Agency Efficiency and Profitability Strategies
Importance of Utilization and Efficiency
- Aim for team utilization above 75% to ensure efficiency. Focus on improving margins and adding value to justify higher client fees.
- Maintain a combined people cost ratio and operating cost ratio below 80% for a scalable, sellable agency. Understanding numbers is crucial for growth.
Financial Health and Agency Valuation
- Healthy profit margins provide working capital, allowing for reinvestment or distributions. Higher EBITDA leads to better valuation upon exit.
- Tracking financial metrics is essential; agencies should optimize their operations based on these insights.
Challenges Faced by Small Agencies
- A small agency owner discusses reliance on low-cost outsourced labor from Eastern Europe but struggles with project estimation.
- The owner acknowledges the need for better financial management despite being primarily creative-focused.
Transitioning to Profitability
- The owner expresses frustration over operating at break-even, needing guidance on achieving profitability while managing client demands.
- Recognizes the challenge of transitioning from a reactive approach (focusing solely on current clients' needs) to a proactive strategy that includes profitability goals.
Analyzing Gross Margin
- Emphasizes the importance of understanding gross margin per client as a starting point for improvement. Time tracking data is critical in this analysis.
- Suggestion to calculate costs associated with each client using time tracking data, which helps identify profitability issues either at the client level or overall.
Understanding Project Estimation and Time Tracking
Importance of Service Offerings and Time Management
- The discussion begins with the need for agencies to evaluate their service offerings, emphasizing that time tracking should be applied across all services provided.
- It highlights the potential issue of undercharging for services that require more time than anticipated, which can lead to financial losses.
Evaluating Profitability of Services
- A critical decision point is raised regarding whether to continue offering services that are consistently unprofitable, suggesting that removing such services could improve overall margins.
- The speaker identifies project estimation as a core problem, indicating concerns about overcharging by developers and the need for better management of resources.
Billing Methods and Client Relationships
- The agency primarily uses a retainer model while estimating time and materials upfront for projects. This approach leads to fluctuations in monthly billing based on client needs.
- There’s an emphasis on evaluating whether it’s worth continuing relationships with clients who consistently result in financial losses.
Team Performance and Accountability
- Concerns are expressed about team members potentially overestimating project times, leading to inefficiencies despite delivering quality work.
- Time tracking is proposed as a solution to assess actual hours spent versus estimated hours, allowing for better future estimations.

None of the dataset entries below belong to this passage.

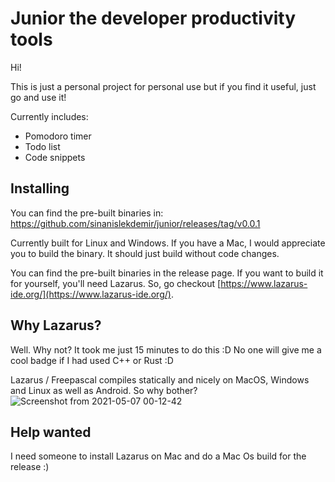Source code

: # Junior the developer productivity tools

Hi!

This is just a personal project for personal use but if you find it useful, just go and use it!

Currently includes:

* Pomodoro timer
* Todo list
* Code snippets

## Installing

You can find the pre-built binaries in: https://github.com/sinanislekdemir/junior/releases/tag/v0.0.1

Currently built for Linux and Windows. If you have a Mac, I would appreciate you to build the binary. It should just build without code changes.


You can find the pre-built binaries in the release page. If you want to build it for yourself, you'll need Lazarus. So, go checkout [https://www.lazarus-ide.org/](https://www.lazarus-ide.org/).

## Why Lazarus?

Well. Why not? It took me just 15 minutes to do this :D No one will give me a cool badge if I had used C++ or Rust :D 

Lazarus / Freepascal compiles statically and nicely on MacOS, Windows and Linux as well as Android. So why bother?
![Screenshot from 2021-05-07 00-12-42](https://user-images.githubusercontent.com/1842484/117366799-f6f76500-aec9-11eb-944b-f2d12b50afdf.png)

## Help wanted

I need someone to install Lazarus on Mac and do a Mac Os build for the release :)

Identifying High Performers
- Effective time tracking can differentiate between high-performing (A players) and lower-performing (B players), providing opportunities for incentivizing top talent.
- The conversation suggests creating incentives for efficient workers who may want additional tasks or responsibilities due to financial motivations.

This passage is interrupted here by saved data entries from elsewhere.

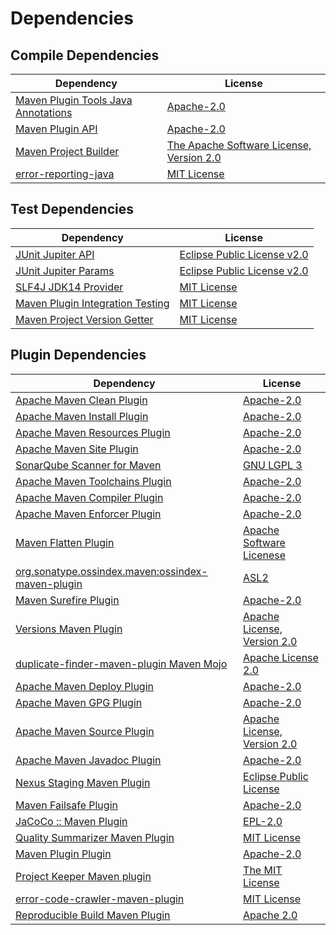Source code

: <!-- @formatter:off -->
# Dependencies

## Compile Dependencies

| Dependency                               | License                                       |
| ---------------------------------------- | --------------------------------------------- |
| [Maven Plugin Tools Java Annotations][0] | [Apache-2.0][1]                               |
| [Maven Plugin API][2]                    | [Apache-2.0][1]                               |
| [Maven Project Builder][3]               | [The Apache Software License, Version 2.0][4] |
| [error-reporting-java][5]                | [MIT License][6]                              |

## Test Dependencies

| Dependency                             | License                          |
| -------------------------------------- | -------------------------------- |
| [JUnit Jupiter API][7]                 | [Eclipse Public License v2.0][8] |
| [JUnit Jupiter Params][7]              | [Eclipse Public License v2.0][8] |
| [SLF4J JDK14 Provider][9]              | [MIT License][10]                |
| [Maven Plugin Integration Testing][11] | [MIT License][12]                |
| [Maven Project Version Getter][13]     | [MIT License][14]                |

## Plugin Dependencies

| Dependency                                              | License                          |
| ------------------------------------------------------- | -------------------------------- |
| [Apache Maven Clean Plugin][15]                         | [Apache-2.0][1]                  |
| [Apache Maven Install Plugin][16]                       | [Apache-2.0][1]                  |
| [Apache Maven Resources Plugin][17]                     | [Apache-2.0][1]                  |
| [Apache Maven Site Plugin][18]                          | [Apache-2.0][1]                  |
| [SonarQube Scanner for Maven][19]                       | [GNU LGPL 3][20]                 |
| [Apache Maven Toolchains Plugin][21]                    | [Apache-2.0][1]                  |
| [Apache Maven Compiler Plugin][22]                      | [Apache-2.0][1]                  |
| [Apache Maven Enforcer Plugin][23]                      | [Apache-2.0][1]                  |
| [Maven Flatten Plugin][24]                              | [Apache Software Licenese][1]    |
| [org.sonatype.ossindex.maven:ossindex-maven-plugin][25] | [ASL2][4]                        |
| [Maven Surefire Plugin][26]                             | [Apache-2.0][1]                  |
| [Versions Maven Plugin][27]                             | [Apache License, Version 2.0][1] |
| [duplicate-finder-maven-plugin Maven Mojo][28]          | [Apache License 2.0][29]         |
| [Apache Maven Deploy Plugin][30]                        | [Apache-2.0][1]                  |
| [Apache Maven GPG Plugin][31]                           | [Apache-2.0][1]                  |
| [Apache Maven Source Plugin][32]                        | [Apache License, Version 2.0][1] |
| [Apache Maven Javadoc Plugin][33]                       | [Apache-2.0][1]                  |
| [Nexus Staging Maven Plugin][34]                        | [Eclipse Public License][35]     |
| [Maven Failsafe Plugin][36]                             | [Apache-2.0][1]                  |
| [JaCoCo :: Maven Plugin][37]                            | [EPL-2.0][38]                    |
| [Quality Summarizer Maven Plugin][39]                   | [MIT License][40]                |
| [Maven Plugin Plugin][41]                               | [Apache-2.0][1]                  |
| [Project Keeper Maven plugin][42]                       | [The MIT License][43]            |
| [error-code-crawler-maven-plugin][44]                   | [MIT License][45]                |
| [Reproducible Build Maven Plugin][46]                   | [Apache 2.0][4]                  |

[0]: https://maven.apache.org/plugin-tools/maven-plugin-annotations
[1]: https://www.apache.org/licenses/LICENSE-2.0.txt
[2]: https://maven.apache.org/ref/3.9.9/maven-plugin-api/
[3]: http://maven.apache.org/
[4]: http://www.apache.org/licenses/LICENSE-2.0.txt
[5]: https://github.com/exasol/error-reporting-java/
[6]: https://github.com/exasol/error-reporting-java/blob/main/LICENSE
[7]: https://junit.org/junit5/
[8]: https://www.eclipse.org/legal/epl-v20.html
[9]: http://www.slf4j.org
[10]: http://www.opensource.org/licenses/mit-license.php
[11]: https://github.com/exasol/maven-plugin-integration-testing/
[12]: https://github.com/exasol/maven-plugin-integration-testing/blob/main/LICENSE
[13]: https://github.com/exasol/maven-project-version-getter/
[14]: https://github.com/exasol/maven-project-version-getter/blob/main/LICENSE
[15]: https://maven.apache.org/plugins/maven-clean-plugin/
[16]: https://maven.apache.org/plugins/maven-install-plugin/
[17]: https://maven.apache.org/plugins/maven-resources-plugin/
[18]: https://maven.apache.org/plugins/maven-site-plugin/
[19]: http://docs.sonarqube.org/display/PLUG/Plugin+Library/sonar-maven-plugin
[20]: http://www.gnu.org/licenses/lgpl.txt
[21]: https://maven.apache.org/plugins/maven-toolchains-plugin/
[22]: https://maven.apache.org/plugins/maven-compiler-plugin/
[23]: https://maven.apache.org/enforcer/maven-enforcer-plugin/
[24]: https://www.mojohaus.org/flatten-maven-plugin/
[25]: https://sonatype.github.io/ossindex-maven/maven-plugin/
[26]: https://maven.apache.org/surefire/maven-surefire-plugin/
[27]: https://www.mojohaus.org/versions/versions-maven-plugin/
[28]: https://basepom.github.io/duplicate-finder-maven-plugin
[29]: http://www.apache.org/licenses/LICENSE-2.0.html
[30]: https://maven.apache.org/plugins/maven-deploy-plugin/
[31]: https://maven.apache.org/plugins/maven-gpg-plugin/
[32]: https://maven.apache.org/plugins/maven-source-plugin/
[33]: https://maven.apache.org/plugins/maven-javadoc-plugin/
[34]: http://www.sonatype.com/public-parent/nexus-maven-plugins/nexus-staging/nexus-staging-maven-plugin/
[35]: http://www.eclipse.org/legal/epl-v10.html
[36]: https://maven.apache.org/surefire/maven-failsafe-plugin/
[37]: https://www.jacoco.org/jacoco/trunk/doc/maven.html
[38]: https://www.eclipse.org/legal/epl-2.0/
[39]: https://github.com/exasol/quality-summarizer-maven-plugin/
[40]: https://github.com/exasol/quality-summarizer-maven-plugin/blob/main/LICENSE
[41]: https://maven.apache.org/plugin-tools/maven-plugin-plugin
[42]: https://github.com/exasol/project-keeper/
[43]: https://github.com/exasol/project-keeper/blob/main/LICENSE
[44]: https://github.com/exasol/error-code-crawler-maven-plugin/
[45]: https://github.com/exasol/error-code-crawler-maven-plugin/blob/main/LICENSE
[46]: http://zlika.github.io/reproducible-build-maven-plugin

Work-Life Balance Considerations
- While some employees may seek more work due to financial pressures, others prioritize work-life balance; thus, it's important not to push those who value their personal time excessively.
Cost of Labor in Financial Statements
Understanding COGS in P&L Statements
P&L Layout and Cost Tracking Strategies
Adjusting Labor Costs in P&L
- Discussion on moving cost of labor under the COGS (Cost of Goods Sold) area for better financial clarity.
- Emphasis on using time tracking data to differentiate between billable and non-billable work, enhancing accuracy in labor cost allocation.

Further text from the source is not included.